One of the most important lessons I would like to teach my son is that being smart is sometimes dumb. "Academic Intelligence" offers almost no real preparation for lifes challenges. On the other hand, "emotional intelligence" is the key to determining how well we can use whatever other skill we have, including raw intellect.
I have learned many lessons from living on my own, but the greatest lesson I learned came from meeting my husband and studying for the LSAT. I had neither emotional aptitude nor intellectual aptitude. Lesson #1 I learned from my husband. It is the lesson that people who know and manage their own feelings well, and read and deal effectively with other people's feelings--are at an advantage in any domain of life, whether romance and intimate relationships or picking the unspoken rules that govern success in organizational politics.

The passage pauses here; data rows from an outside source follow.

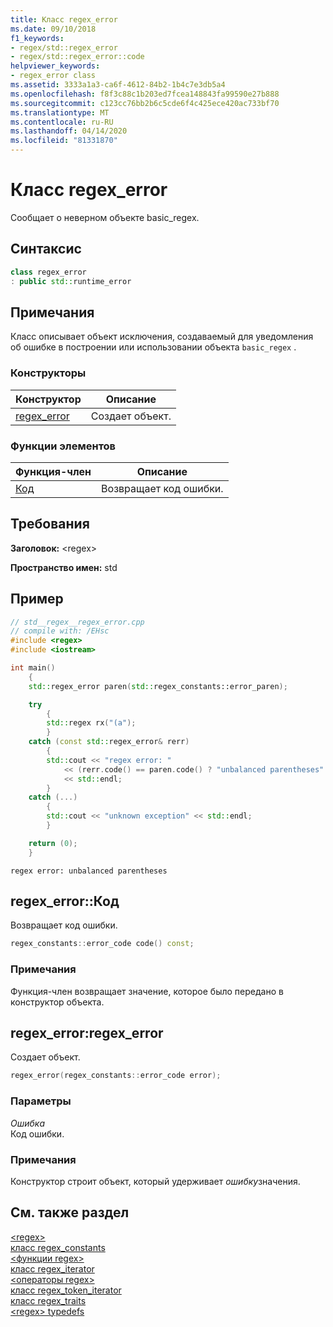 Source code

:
 ```yaml
---
title: Класс regex_error
ms.date: 09/10/2018
f1_keywords:
- regex/std::regex_error
- regex/std::regex_error::code
helpviewer_keywords:
- regex_error class
ms.assetid: 3333a1a3-ca6f-4612-84b2-1b4c7e3db5a4
ms.openlocfilehash: f8f3c88c1b203ed7fcea148843fa99590e27b888
ms.sourcegitcommit: c123cc76bb2b6c5cde6f4c425ece420ac733bf70
ms.translationtype: MT
ms.contentlocale: ru-RU
ms.lasthandoff: 04/14/2020
ms.locfileid: "81331870"
---
```

# <a name="regex_error-class"></a>Класс regex_error

Сообщает о неверном объекте basic_regex.

## <a name="syntax"></a>Синтаксис

```cpp
class regex_error
: public std::runtime_error
```

## <a name="remarks"></a>Примечания

Класс описывает объект исключения, создаваемый для уведомления об ошибке в построении или использовании объекта `basic_regex` .

### <a name="constructors"></a>Конструкторы

|Конструктор|Описание|
|-|-|
|[regex_error](#regex_error)|Создает объект.|

### <a name="member-functions"></a>Функции элементов

|Функция-член|Описание|
|-|-|
|[Код](#code)|Возвращает код ошибки.|

## <a name="requirements"></a>Требования

**Заголовок:** \<regex>

**Пространство имен:** std

## <a name="example"></a>Пример

```cpp
// std__regex__regex_error.cpp
// compile with: /EHsc
#include <regex>
#include <iostream>

int main()
    {
    std::regex_error paren(std::regex_constants::error_paren);

    try
        {
        std::regex rx("(a");
        }
    catch (const std::regex_error& rerr)
        {
        std::cout << "regex error: "
            << (rerr.code() == paren.code() ? "unbalanced parentheses" : "")
            << std::endl;
        }
    catch (...)
        {
        std::cout << "unknown exception" << std::endl;
        }

    return (0);
    }
```

```Output
regex error: unbalanced parentheses
```

## <a name="regex_errorcode"></a><a name="code"></a>regex_error::Код

Возвращает код ошибки.

```cpp
regex_constants::error_code code() const;
```

### <a name="remarks"></a>Примечания

Функция-член возвращает значение, которое было передано в конструктор объекта.

## <a name="regex_errorregex_error"></a><a name="regex_error"></a>regex_error:regex_error

Создает объект.

```cpp
regex_error(regex_constants::error_code error);
```

### <a name="parameters"></a>Параметры

*Ошибка*\
Код ошибки.

### <a name="remarks"></a>Примечания

Конструктор строит объект, который удерживает *ошибку*значения.

## <a name="see-also"></a>См. также раздел

[\<regex>](../standard-library/regex.md)\
[класс regex_constants](../standard-library/regex-constants-class.md)\
[\<функции regex>](../standard-library/regex-functions.md)\
[класс regex_iterator](../standard-library/regex-iterator-class.md)\
[\<операторы regex>](../standard-library/regex-operators.md)\
[класс regex_token_iterator](../standard-library/regex-token-iterator-class.md)\
[класс regex_traits](../standard-library/regex-traits-class.md)\
[\<regex> typedefs](../standard-library/regex-typedefs.md)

Furthermore, lesson #2 I learned from studying from the LSAT. And it is that people with well-developed emotional skills are also more likely to be content and effective in their lives. Not only that but these people are better able to master the habits of mind that foster their own productivity. And people who can not direct some control over their emotional life will fight inner battles that sabotage their ability for focused work and clear thought.
Growing up I felt as thought I had more emotional intelligence than academic intelligence. And my greatest success came when I learned to balance my logical aptitude with my emotional aptitude. Once I did that, I became clearer in my thinking and my work became more focused.
I want to train my son is in personal intelligence. This will be quite the challenge for I was not trained in personal intelligence. I have higher "intrapersonal intelligence" than interpersonal intelligence. But this is the cross in life I must bear.